Minx, J.C.; Lamb, W.; Callaghan, M.; Bornmann, L.; Fuss, S.
Fast growing research on negative emissions
in Environmental Research Letters, 07.02.2017
2017, Peer Review, Applied Sustainability Sciences, Ressourcen und internationaler Handel, Sabine Fuss, Jan Minx, William Lamb, Max Callaghan, 2017, Peer Review, Applied Sustainability Sciences, Ressourcen und internationaler Handel, Sabine Fuss, Jan Minx, William Lamb, Max Callaghan
Generating negative emissions by removing carbon dioxide from the atmosphere is a key requirement for limiting global warming to well below 2°C, or even 1.5°C, and therefore for achieving the long-term climate goals of the recent Paris Agreement.
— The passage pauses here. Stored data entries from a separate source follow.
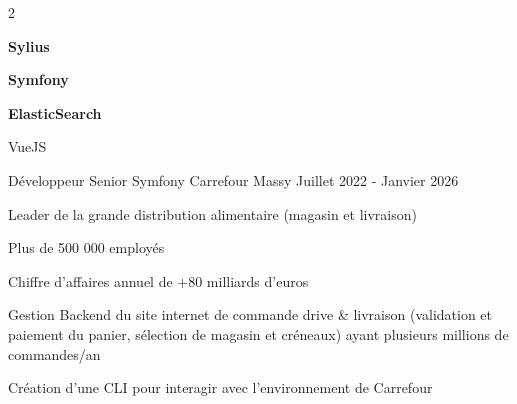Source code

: \begin{cventries}
\begin{cvexperience}
		\vspace{-5mm}
		\begin{multicols}{2}
			\begin{cvitems}
				\item \textbf{Sylius}
				\item \textbf{Symfony}
				\item \textbf{ElasticSearch}
				\item VueJS
			\end{cvitems}
		\end{multicols}
	\end{cvexperience}

	\begin{cvexperience}
		\cvbigentry
		{Développeur Senior Symfony} %
		{ Carrefour} %
		{Massy} %
		{Juillet 2022 - Janvier 2026} %
		{
			\vspace{2mm}
			\begin{cvitems} %
				\item{Leader de la grande distribution alimentaire (magasin et livraison)}
				\item{Plus de 500 000 employés}
				\item {Chiffre d'affaires annuel de +80 milliards d'euros}
				\item {Gestion Backend du site internet de commande drive \& livraison (validation et paiement du panier, sélection de magasin et créneaux) ayant plusieurs millions de commandes/an}
				\item {Création d'une CLI pour interagir avec l'environnement de Carrefour}
			\end{cvitems}
		}


\end{cvexperience}
\end{cventries}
Despite being a relatively young topic, negative emission technologies (NETs) have attracted growing attention in climate change research over the last decade. A sizeable body of evidence on NETs has accumulated across different fields that is by today too large and too diverse to be comprehensively tracked by individuals. Yet, understanding the size, composition and thematic structure of this literature corpus is a crucial pre-condition for effective scientific assessments of NETs as, for example, required for the new special report on the 1.5°C by the Intergovernmental Panel on Climate Change (IPCC). In this paper we use scientometric methods and topic modelling to identify and characterize the available evidence on NETs as recorded in the Web of Science. We find that the development of the literature on NETs has started later than for climate change as a whole, but proceeds more quickly by now. A total number of about 2,900 studies have accumulated between 1991 and 2016 with almost 500 new publications in 2016. The discourse on NETs takes place in distinct communities around energy systems, forests as well as biochar and other soil carbon options. Integrated analysis of NET portfolios – though crucial for understanding how much NETs are possible at what costs and risks - are still in their infancy and do not feature as a theme across the literature corpus. Overall, our analysis suggests that NETs research is relatively marginal in the wider climate change discourse despite its importance for global climate policy.